No grande universo dos livros, um dos campos pelo qual sempre fui fascinado é o da sua fabricação. Sou da época em que se compunha com linotipo, recebia-se as provas feitas com tira-prova e depois das correções o livro ia para as impressoras e depois para o acabamento. Atravessei a época dos fotolitos (ainda com composição a quente), pela composição com uma espécie de máquina de datilografia aperfeiçoada da IBM, que produzia textos justificados e já com uma boa variedade de tipos (as “bolinhas” eram trocadas). Esse material ia para uma mesa de paste-up e depois era fotolitado. Hoje todo mundo usa editoração eletrônica e o resultado é enviado por e-mail e já vai direto para a impressora, pelo sistema computer-to-plate.

Mas antes dos livros, ainda adolescente, trabalhei em jornal, em Manaus, que ainda usava composição a quente (linotipo, monotipo e clichês) e impressão em máquinas planas. Uma coisa! Uma vez vi uma página mal amarrada estourar e espalhar colunas de linotipo e blocos de clichês para todo lado, com risco de ferir um gráfico. Aliás, essa exigência técnica de produzir uma página completamente “amarrada” da tipografia perdeu-se na etapa seguinte do paste-up, e o que se viu de colunas tortas e fotos mal ajustadas... Só a editoração eletrônica recuperou a beleza de uma página bem montada.

Cada uma dessas etapas vividas só aumentava minha admiração pelo sujeito que inventou o básico: a impressão com tipos móveis. Sim, o famoso Johann Gutenberg.

Nunca fui a Mainz, sua cidade e sede de um museu e de um centro de estudos sobre tipografia, embora a cidade esteja bem perto de Frankfurt, tantas vezes visitada nas feiras. Mas sempre vou ao estande do Museu na feira, brinco de impressor e há muito tenho minha cópia tipográfica de uma página da famosa Bíblia de 42 linhas.

B42, Bíblia criada por Gutenberg | © Gutenberg Museum
B42, Bíblia criada por Gutenberg | © Gutenberg Museum

Recentemente li uma das poucas biografias sérias de Gutenberg existentes em tradução. Os trabalhos sobre a descoberta e vida dele são quase todos em alemão. É Johann Gutenberg – The man and his invention, de Albert Kapr. Achar o livro foi difícil. Encomendei através da Amazon mas o livro nunca chegou. Achei em um sebo por aqui e consegui comprar e ler.

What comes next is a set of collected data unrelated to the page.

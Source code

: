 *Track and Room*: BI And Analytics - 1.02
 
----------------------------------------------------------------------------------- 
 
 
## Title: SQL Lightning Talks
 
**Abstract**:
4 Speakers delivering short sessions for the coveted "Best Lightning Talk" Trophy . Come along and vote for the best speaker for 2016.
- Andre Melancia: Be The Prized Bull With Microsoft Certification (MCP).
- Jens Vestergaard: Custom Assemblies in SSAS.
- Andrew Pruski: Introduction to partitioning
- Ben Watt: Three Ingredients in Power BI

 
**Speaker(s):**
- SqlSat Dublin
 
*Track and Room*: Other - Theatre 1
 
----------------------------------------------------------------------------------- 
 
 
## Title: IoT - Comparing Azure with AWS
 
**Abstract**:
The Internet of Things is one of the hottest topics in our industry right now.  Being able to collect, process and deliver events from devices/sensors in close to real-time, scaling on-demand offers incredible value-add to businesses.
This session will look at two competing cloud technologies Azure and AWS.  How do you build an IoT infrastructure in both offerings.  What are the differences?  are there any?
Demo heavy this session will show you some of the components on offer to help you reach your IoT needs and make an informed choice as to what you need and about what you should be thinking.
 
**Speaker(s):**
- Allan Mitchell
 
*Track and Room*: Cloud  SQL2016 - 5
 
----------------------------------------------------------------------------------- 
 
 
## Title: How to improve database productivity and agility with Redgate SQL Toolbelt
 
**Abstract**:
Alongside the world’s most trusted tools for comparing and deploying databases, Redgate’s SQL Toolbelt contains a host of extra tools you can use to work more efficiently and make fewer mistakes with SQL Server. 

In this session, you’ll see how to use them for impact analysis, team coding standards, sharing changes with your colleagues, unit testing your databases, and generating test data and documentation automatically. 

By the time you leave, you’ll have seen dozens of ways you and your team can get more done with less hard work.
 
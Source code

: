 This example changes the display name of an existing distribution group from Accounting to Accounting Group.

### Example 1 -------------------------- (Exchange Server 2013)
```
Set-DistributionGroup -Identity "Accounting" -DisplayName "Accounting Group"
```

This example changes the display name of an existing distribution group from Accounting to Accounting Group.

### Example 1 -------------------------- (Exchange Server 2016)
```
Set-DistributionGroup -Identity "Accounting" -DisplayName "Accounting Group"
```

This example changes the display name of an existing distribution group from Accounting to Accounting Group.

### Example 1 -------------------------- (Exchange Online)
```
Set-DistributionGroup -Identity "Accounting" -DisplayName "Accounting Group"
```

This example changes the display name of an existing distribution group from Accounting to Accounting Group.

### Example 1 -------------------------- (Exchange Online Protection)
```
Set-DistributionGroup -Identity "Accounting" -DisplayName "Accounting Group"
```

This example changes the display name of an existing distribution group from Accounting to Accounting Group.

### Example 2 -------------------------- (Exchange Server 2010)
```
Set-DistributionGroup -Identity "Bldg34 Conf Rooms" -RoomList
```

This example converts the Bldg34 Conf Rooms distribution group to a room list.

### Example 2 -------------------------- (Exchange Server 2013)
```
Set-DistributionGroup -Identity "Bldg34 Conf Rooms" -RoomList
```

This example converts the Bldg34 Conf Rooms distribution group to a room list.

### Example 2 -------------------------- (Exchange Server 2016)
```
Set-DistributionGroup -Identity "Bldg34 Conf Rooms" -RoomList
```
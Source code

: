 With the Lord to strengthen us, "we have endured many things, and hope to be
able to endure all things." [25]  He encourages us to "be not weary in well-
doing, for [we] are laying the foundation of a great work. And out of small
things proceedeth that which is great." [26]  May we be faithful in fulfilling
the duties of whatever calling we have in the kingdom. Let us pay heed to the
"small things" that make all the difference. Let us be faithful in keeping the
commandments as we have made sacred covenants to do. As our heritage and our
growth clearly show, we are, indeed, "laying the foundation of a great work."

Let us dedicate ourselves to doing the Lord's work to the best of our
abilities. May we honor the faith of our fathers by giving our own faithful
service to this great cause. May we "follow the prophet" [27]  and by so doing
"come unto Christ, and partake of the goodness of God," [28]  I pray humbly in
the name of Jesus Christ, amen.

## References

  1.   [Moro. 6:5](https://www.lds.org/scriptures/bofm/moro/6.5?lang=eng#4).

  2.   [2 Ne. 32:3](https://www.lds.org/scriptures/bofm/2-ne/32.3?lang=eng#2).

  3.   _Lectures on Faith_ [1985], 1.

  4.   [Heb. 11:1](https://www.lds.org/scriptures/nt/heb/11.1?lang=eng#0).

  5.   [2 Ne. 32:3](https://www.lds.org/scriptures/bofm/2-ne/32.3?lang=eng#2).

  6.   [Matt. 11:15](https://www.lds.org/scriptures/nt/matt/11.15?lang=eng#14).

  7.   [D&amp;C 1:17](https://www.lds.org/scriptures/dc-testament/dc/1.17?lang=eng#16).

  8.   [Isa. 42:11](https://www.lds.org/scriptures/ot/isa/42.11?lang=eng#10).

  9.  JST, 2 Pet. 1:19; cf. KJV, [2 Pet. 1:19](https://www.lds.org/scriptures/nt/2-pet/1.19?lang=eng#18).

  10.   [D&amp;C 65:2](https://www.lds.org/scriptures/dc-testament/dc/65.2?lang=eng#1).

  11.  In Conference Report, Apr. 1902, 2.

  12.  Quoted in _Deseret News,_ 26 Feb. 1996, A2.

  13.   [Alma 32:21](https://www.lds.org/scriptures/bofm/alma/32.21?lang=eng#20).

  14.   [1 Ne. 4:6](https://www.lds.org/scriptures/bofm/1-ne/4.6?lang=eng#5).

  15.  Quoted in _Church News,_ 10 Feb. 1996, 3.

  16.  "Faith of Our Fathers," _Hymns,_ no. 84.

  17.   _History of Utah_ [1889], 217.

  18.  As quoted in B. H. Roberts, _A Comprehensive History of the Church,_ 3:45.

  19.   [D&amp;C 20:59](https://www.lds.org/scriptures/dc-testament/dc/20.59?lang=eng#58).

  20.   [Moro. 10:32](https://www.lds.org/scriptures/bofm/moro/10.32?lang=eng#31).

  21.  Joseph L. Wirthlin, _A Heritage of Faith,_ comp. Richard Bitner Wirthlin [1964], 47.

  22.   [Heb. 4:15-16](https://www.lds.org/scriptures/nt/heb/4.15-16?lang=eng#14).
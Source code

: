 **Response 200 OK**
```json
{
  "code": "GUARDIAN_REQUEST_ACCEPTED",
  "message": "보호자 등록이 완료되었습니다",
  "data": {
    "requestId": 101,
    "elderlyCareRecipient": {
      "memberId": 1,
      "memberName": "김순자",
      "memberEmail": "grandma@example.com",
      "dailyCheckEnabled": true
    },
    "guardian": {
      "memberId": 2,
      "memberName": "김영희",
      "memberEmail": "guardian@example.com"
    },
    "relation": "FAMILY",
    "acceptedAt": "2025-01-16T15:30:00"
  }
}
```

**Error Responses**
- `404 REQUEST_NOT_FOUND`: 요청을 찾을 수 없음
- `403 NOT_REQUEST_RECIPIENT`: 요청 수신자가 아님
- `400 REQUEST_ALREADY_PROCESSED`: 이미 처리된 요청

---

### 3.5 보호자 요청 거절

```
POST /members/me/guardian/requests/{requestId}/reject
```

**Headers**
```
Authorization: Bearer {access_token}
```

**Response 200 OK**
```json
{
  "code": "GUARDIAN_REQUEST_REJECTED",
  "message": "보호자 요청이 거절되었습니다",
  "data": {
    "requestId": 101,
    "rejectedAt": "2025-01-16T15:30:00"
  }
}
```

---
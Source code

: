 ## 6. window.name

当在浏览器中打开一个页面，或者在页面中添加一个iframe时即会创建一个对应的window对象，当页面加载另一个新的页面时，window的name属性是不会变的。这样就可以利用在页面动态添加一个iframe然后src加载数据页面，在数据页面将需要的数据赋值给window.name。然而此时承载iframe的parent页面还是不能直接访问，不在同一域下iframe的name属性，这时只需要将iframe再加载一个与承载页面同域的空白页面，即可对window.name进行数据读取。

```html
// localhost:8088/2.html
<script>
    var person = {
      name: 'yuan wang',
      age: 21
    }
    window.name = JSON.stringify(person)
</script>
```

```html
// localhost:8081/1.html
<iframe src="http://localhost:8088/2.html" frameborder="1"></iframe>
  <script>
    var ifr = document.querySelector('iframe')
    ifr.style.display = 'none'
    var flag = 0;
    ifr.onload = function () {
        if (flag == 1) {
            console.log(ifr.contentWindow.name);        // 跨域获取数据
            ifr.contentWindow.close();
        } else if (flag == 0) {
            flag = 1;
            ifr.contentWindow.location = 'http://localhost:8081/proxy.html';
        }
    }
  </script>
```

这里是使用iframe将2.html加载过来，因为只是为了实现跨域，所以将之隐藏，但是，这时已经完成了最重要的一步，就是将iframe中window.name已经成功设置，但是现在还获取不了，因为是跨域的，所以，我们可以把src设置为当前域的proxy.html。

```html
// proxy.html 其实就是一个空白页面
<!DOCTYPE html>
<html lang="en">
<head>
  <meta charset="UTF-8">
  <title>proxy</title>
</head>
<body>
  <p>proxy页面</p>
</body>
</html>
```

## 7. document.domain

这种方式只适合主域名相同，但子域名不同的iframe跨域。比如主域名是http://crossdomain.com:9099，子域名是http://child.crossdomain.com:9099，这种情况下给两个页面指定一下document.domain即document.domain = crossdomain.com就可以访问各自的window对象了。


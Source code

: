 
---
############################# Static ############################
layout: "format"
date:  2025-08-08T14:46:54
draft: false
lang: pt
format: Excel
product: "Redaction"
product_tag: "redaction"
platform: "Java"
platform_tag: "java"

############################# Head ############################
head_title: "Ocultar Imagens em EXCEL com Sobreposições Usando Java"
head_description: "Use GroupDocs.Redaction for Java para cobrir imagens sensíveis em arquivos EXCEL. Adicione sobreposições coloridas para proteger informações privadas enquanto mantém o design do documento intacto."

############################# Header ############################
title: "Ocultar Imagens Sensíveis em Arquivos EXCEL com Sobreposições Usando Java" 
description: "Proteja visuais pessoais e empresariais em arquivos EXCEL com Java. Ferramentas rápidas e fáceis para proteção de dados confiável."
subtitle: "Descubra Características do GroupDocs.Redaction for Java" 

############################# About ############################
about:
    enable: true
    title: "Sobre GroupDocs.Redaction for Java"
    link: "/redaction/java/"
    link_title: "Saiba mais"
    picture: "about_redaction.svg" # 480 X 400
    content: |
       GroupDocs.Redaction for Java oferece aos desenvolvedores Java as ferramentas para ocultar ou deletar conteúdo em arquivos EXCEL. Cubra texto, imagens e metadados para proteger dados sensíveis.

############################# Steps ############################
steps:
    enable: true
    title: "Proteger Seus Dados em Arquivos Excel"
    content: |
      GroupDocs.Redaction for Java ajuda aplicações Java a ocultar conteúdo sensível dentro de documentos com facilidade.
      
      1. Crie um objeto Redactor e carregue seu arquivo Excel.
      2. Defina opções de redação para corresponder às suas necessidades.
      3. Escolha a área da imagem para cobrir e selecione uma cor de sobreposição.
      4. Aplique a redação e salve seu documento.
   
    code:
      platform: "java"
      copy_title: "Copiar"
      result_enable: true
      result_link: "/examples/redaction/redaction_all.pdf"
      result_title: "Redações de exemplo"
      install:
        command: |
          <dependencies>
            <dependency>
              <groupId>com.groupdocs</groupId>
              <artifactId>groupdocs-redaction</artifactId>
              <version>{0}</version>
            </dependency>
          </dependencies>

É certamente um livro fascinante, com uma sólida abordagem do contexto da vida do inventor. Mainz estava feudalmente submetida a um Bispo Eleitor do Sacro Império Alemão, personagem político de primeira grandeza. Mas a cidade vivia às turras com os bispos, principalmente no período de vida de Gutenberg, quando o crescimento da burguesia já era evidente e entrava em choque com aquelas instituições feudais.

Capa do livro Johann Gutenberg – The man and his invention, de Albert Kapr | © Reprodução
Capa do livro Johann Gutenberg – The man and his invention, de Albert Kapr | © Reprodução

A família de Gutenberg (as explicações sobre os sobrenomes na época são deliciosas) fazia parte da nobreza, e em vários momentos, por conta das disputas, teve que se exilar para a cidade-sede do bispado, Eltville (onde também estão alguns dos principais vinhedos do Reno). Essa origem social perpassa muitos aspectos da vida de Gutenberg, inclusive a disputa com o sócio Fust, episódio muito importante no desenvolvimento da imprensa.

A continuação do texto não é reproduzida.